WHERE is used to filter query conditions (predicates). Multiple parallel conditions can be joined by AND/OR.
To JOIN with a table of an external CDB, only AND is used to join conditions. To use OR, see UNION ALL to achieve the same purpose.
HAVING is used to filter the results after GROUP BY. Note that WHERE is used before GROUP BY, and HAVING is used after GROUP BY.

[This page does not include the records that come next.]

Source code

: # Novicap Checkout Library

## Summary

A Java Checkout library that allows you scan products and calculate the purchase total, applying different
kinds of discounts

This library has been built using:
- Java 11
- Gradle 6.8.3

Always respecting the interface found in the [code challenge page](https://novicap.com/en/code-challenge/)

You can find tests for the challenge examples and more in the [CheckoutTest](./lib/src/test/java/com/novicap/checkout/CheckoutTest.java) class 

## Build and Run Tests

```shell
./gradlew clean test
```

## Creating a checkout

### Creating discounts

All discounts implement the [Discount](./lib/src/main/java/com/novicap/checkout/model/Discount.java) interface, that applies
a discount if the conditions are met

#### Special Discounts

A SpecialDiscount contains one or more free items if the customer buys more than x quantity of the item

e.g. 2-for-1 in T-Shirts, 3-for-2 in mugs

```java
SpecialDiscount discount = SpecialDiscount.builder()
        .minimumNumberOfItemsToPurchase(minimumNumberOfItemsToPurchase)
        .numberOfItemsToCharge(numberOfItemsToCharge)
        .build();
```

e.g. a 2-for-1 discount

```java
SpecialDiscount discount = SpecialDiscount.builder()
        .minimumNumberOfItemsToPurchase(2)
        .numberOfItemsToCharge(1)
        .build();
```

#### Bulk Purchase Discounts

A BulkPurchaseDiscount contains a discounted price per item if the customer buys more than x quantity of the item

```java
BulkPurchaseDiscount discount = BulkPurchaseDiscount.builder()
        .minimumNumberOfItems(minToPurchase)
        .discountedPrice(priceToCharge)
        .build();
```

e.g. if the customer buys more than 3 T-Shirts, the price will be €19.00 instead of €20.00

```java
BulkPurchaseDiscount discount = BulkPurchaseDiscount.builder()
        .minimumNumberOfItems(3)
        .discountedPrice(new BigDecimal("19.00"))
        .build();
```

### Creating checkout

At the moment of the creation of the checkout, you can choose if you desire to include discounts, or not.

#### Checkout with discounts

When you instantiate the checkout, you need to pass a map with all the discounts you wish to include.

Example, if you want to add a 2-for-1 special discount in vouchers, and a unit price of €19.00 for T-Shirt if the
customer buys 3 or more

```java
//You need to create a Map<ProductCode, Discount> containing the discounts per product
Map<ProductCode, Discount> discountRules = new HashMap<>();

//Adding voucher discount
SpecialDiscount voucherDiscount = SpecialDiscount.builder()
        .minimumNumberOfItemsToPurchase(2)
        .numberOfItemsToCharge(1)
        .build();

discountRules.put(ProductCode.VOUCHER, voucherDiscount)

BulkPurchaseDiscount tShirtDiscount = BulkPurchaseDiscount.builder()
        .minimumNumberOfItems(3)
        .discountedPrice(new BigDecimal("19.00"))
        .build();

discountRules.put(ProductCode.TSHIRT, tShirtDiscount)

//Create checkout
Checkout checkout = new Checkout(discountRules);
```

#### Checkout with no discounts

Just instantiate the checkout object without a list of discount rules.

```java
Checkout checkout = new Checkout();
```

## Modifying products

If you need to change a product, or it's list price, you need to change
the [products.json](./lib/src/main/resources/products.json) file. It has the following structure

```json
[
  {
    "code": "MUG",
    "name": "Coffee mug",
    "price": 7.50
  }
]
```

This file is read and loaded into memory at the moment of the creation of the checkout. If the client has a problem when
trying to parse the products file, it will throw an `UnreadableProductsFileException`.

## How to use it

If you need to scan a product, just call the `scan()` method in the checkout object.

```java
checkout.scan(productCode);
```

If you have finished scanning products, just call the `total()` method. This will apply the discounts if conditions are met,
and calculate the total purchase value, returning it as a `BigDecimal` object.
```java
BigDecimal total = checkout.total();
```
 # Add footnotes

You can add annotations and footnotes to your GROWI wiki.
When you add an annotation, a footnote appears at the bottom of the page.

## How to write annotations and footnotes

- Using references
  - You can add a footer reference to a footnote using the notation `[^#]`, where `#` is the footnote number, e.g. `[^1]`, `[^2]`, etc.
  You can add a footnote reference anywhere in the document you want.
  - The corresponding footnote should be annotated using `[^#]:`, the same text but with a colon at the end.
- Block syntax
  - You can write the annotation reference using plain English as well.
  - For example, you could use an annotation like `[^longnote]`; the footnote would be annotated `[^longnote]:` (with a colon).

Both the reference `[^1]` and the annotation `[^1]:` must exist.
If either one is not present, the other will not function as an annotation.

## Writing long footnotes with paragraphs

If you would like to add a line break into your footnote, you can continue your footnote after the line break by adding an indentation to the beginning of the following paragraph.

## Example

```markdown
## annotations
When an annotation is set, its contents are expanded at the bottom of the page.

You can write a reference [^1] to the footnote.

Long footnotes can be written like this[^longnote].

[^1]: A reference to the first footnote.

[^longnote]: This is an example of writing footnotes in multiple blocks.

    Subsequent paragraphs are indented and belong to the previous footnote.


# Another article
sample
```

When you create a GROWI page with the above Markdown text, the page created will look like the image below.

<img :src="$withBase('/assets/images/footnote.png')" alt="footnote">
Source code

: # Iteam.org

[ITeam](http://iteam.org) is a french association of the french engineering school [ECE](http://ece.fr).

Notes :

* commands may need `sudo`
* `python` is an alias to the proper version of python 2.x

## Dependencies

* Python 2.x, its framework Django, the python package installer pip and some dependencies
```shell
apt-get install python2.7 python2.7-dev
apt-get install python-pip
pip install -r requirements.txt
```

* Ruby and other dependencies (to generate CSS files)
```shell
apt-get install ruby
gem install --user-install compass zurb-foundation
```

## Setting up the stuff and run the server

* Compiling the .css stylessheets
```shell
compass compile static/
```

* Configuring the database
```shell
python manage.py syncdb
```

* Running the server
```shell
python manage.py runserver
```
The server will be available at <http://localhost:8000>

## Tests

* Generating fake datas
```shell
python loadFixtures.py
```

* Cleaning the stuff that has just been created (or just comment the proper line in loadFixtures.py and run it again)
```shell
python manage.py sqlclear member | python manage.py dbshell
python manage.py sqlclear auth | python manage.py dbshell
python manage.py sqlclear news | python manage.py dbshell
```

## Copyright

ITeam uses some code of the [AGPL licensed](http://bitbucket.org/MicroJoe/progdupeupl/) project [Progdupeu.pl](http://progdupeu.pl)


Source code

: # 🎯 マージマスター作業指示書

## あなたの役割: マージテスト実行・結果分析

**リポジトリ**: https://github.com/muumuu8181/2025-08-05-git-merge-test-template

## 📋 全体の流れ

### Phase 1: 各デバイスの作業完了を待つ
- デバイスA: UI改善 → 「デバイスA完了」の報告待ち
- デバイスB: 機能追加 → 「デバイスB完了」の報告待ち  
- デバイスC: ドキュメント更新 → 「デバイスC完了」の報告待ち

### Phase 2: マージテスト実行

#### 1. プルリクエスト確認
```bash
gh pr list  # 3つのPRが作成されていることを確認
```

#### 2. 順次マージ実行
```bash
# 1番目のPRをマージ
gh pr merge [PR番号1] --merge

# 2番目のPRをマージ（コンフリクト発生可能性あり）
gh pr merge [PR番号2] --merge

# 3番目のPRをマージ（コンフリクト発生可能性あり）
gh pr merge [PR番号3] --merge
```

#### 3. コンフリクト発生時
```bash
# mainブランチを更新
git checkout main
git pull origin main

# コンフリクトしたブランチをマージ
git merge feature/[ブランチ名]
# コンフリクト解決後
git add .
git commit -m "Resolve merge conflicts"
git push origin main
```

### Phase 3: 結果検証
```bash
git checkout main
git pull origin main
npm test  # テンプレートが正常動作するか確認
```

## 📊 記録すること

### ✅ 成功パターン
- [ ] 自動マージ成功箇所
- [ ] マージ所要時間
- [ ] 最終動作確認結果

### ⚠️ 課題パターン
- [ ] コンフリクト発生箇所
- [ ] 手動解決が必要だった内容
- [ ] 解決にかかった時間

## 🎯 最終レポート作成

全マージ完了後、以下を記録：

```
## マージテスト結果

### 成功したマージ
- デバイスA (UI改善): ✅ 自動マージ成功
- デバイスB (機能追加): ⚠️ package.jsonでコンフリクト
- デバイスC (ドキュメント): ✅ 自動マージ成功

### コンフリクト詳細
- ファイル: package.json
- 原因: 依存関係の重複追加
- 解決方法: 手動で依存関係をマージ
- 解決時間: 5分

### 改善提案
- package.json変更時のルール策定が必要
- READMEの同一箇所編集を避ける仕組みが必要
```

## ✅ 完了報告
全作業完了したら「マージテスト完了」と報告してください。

SELECT SUM(amount) FROM Orders WHERE price > 10 GROUP BY users HAVING SUM(amount) > 50
In SCS, GROUP BY is used to group and aggregate results, including time window-based GROUP BY, and non-window-based GROUP BY (also known as persistent query). Since the former will not update the previous results, a data stream of Append type is generated, which can only be written into the Stream Connector sink of Tuple type or CKafka. However, the latter will update the previous records, so a data stream of Upsert type is generated, which can only be written into the Stream Connector sink of Upsert type.
Time window-based GROUP BY
This example defines the GROUP BY query statement containing a time window.
SELECT user, SUM(amount) FROM Orders GROUP BY TUMBLE(rowtime, INTERVAL '1' DAY), user
In the Event Time mode (where WATERMARK FOR BOUNDED is used to define the timestamp field), the first parameter of the TUMBLE window function must be this field. In the Processing Time mode, the first parameter of the TUMBLE window function must be PROCTIME (uppercase). This applies to both HOP and SESSION.
Non-window-based GROUP BY (persistent query)
This example defines the GROUP BY query statement that does not contain a time window, which is called persistent query. Because it calculates and determines whether to update the results issued previously based on each piece of new data, an Upsert stream is generated.
SELECT a, SUM(b) as d FROM Orders GROUP BY a
This method may cause memory overflow due to too many keys or too much data. So, be careful when setting the object timeout. Do not set this value too large.
SCS only supports Equi-JOIN (where the JOIN condition contains at least a filter condition that makes a field in the left table equivalent to that in the right table) and Inner JOIN. Outer JOIN will be available in future versions.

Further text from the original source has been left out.